Report all lines below with the word "Springer".

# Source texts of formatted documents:
*** Begin section ***

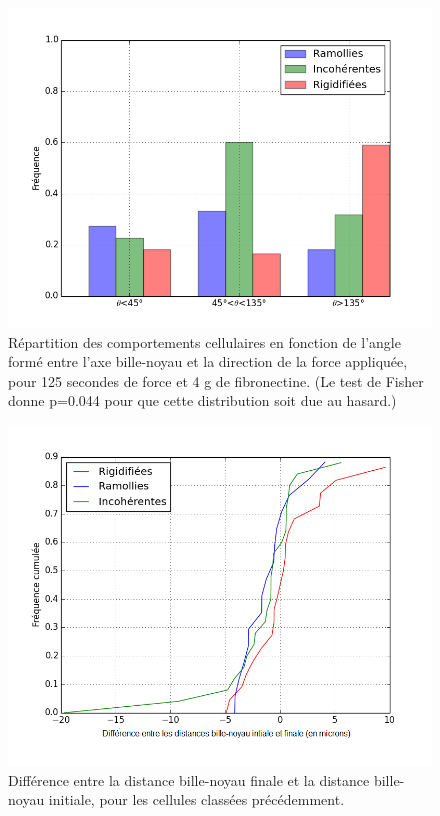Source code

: \begin{figure}[p]
\includegraphics[scale=0.45]{Figures/Hist_Angles.png} 
\caption{Répartition des comportements cellulaires en fonction de l'angle formé entre l'axe bille-noyau et la direction de la force appliquée, pour 125 secondes de force et 4 \micro g de fibronectine. (Le test de Fisher donne p=0.044 pour que cette distribution soit due au hasard.) \label{Angle_C4}}
\end{figure}
\begin{figure}[p]
\includegraphics[scale=0.45]{Figures/Evolution_DBN.png}
\caption{Différence entre la distance bille-noyau finale et la distance bille-noyau initiale, pour les cellules classées précédemment. \label{DBN}}
\end{figure}



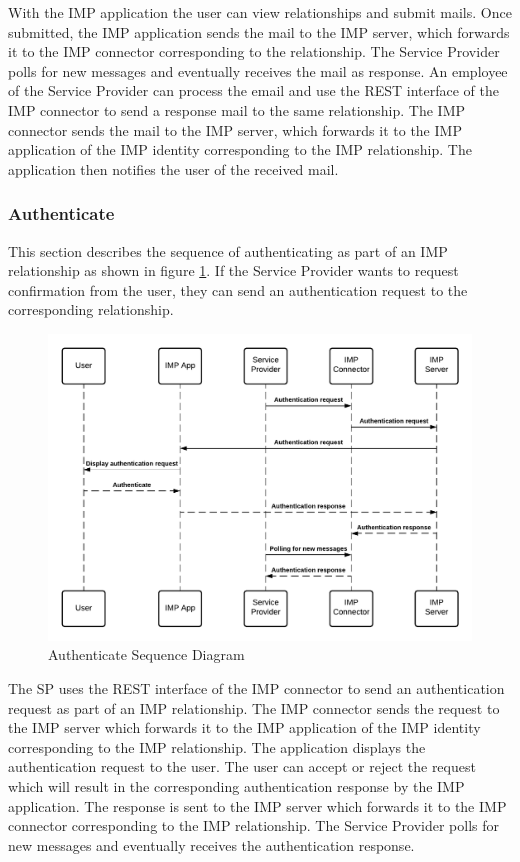 With the IMP application the user can view relationships and submit mails. Once submitted, the IMP application sends the mail to the IMP server, which forwards it to the IMP connector corresponding to the relationship. The Service Provider polls for new messages and eventually receives the mail as response. An employee of the Service Provider can process the email and use the REST interface of the IMP connector to send a response mail to the same relationship. The IMP connector sends the mail to the IMP server, which forwards it to the IMP application of the IMP identity corresponding to the IMP relationship. The application then notifies the user of the received mail.

\subsubsection{Authenticate}
This section describes the sequence of authenticating as part of an IMP relationship as shown in figure \ref{imp:authenticate}.
If the Service Provider wants to request confirmation from the user, they can send an authentication request to the corresponding relationship.

\begin{figure}[h!]
    \centering
    \includegraphics[scale=0.6]{Diagrams/IMP Use Case Authenticate Sequence Diagram.pdf}
    \caption{Authenticate Sequence Diagram}
    \label{imp:authenticate}
\end{figure}

The SP uses the REST interface of the IMP connector to send an authentication request as part of an IMP relationship. The IMP connector sends the request to the IMP server which forwards it to the IMP application of the IMP identity corresponding to the IMP relationship. The application displays the authentication request to the user. The user can accept or reject the request which will result in the corresponding authentication response by the IMP application. The response is sent to the IMP server which forwards it to the IMP connector corresponding to the IMP relationship. The Service Provider polls for new messages and eventually receives the authentication response.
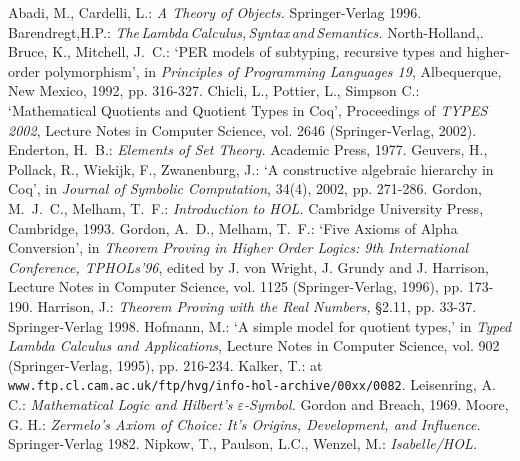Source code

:\documentclass[envcountsame,runningheads]{llncs}
\begin{document}
%
%
\begin{thebibliography}{5}
%
Abadi, M., Cardelli, L.:
{\it A Theory of Objects.}
Springer-Verlag 1996.
%
Barendregt,\:H.P.:
{\it The\,Lambda\,Calculus,\,Syntax\,and\,Semantics.}
North-Holland,.
%
Bruce, K., Mitchell, J.~C.:
`PER models of subtyping, recursive types and higher-order polymorphism', in
{\it Principles of Programming Languages 19},
Albequerque, New Mexico, 1992, pp. 316-327.
%
Chicli, L., Pottier, L., Simpson C.:
`Mathematical Quotients and Quotient Types in Coq',
Proceedings of {\it TYPES 2002},
Lecture Notes in Computer Science, vol. 2646
(Springer-Verlag, 2002).
%
Enderton, H.~B.:
{\it Elements of Set Theory.}
Academic Press, 1977.
%
Geuvers, H., Pollack, R., Wiekijk, F., Zwanenburg, J.:
`A constructive algebraic hierarchy in Coq', in
{\it Journal of Symbolic Computation}, 34(4), 2002, pp. 271-286.
%
Gordon, M.~J.~C., Melham, T.~F.:
{\it Introduction to HOL.}
Cambridge University Press, Cambridge, 1993.
%
Gordon, A.~D., Melham, T.~F.:
`Five Axioms of Alpha Conversion', in
{\it Theorem Proving in Higher Order Logics:
9th International Conference, TPHOLs'96},
edited by J. von Wright, J. Grundy and J. Harrison,
Lecture Notes in Computer Science, vol. 1125
(Springer-Verlag, 1996), pp. 173-190.
%
Harrison, J.:
{\it Theorem Proving with the Real Numbers,}
\S{2.11}, pp. 33-37.
Springer-Verlag 1998.
%
Hofmann, M.:
`A simple model for quotient types,' in
{\it Typed Lambda Calculus and Applications}, 
Lecture Notes in Computer Science, vol. 902
(Springer-Verlag, 1995), pp. 216-234.
%
%
%
Kalker, T.: at
{\tt www.ftp.cl.cam.ac.uk/ftp/hvg/info-hol-archive/00xx/0082}.
%
Leisenring, A. C.:
{\it Mathematical Logic and Hilbert's $\varepsilon$-Symbol.}
Gordon and Breach, 1969.
%
Moore, G. H.:
{\it Zermelo's Axiom of Choice: It's Origins, Development, and Influence.}
Springer-Verlag 1982.
%
Nipkow, T., Paulson, L.C., Wenzel, M.:
{\it Isabelle/HOL.}

\end{thebibliography}
\end{document}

*** End section ***

# Exercise solution:
Springer-Verlag 1996.
(Springer-Verlag, 2002).
(Springer-Verlag, 1996), pp. 173-190.
Springer-Verlag 1998.
(Springer-Verlag, 1995), pp. 216-234.
Springer-Verlag 1982.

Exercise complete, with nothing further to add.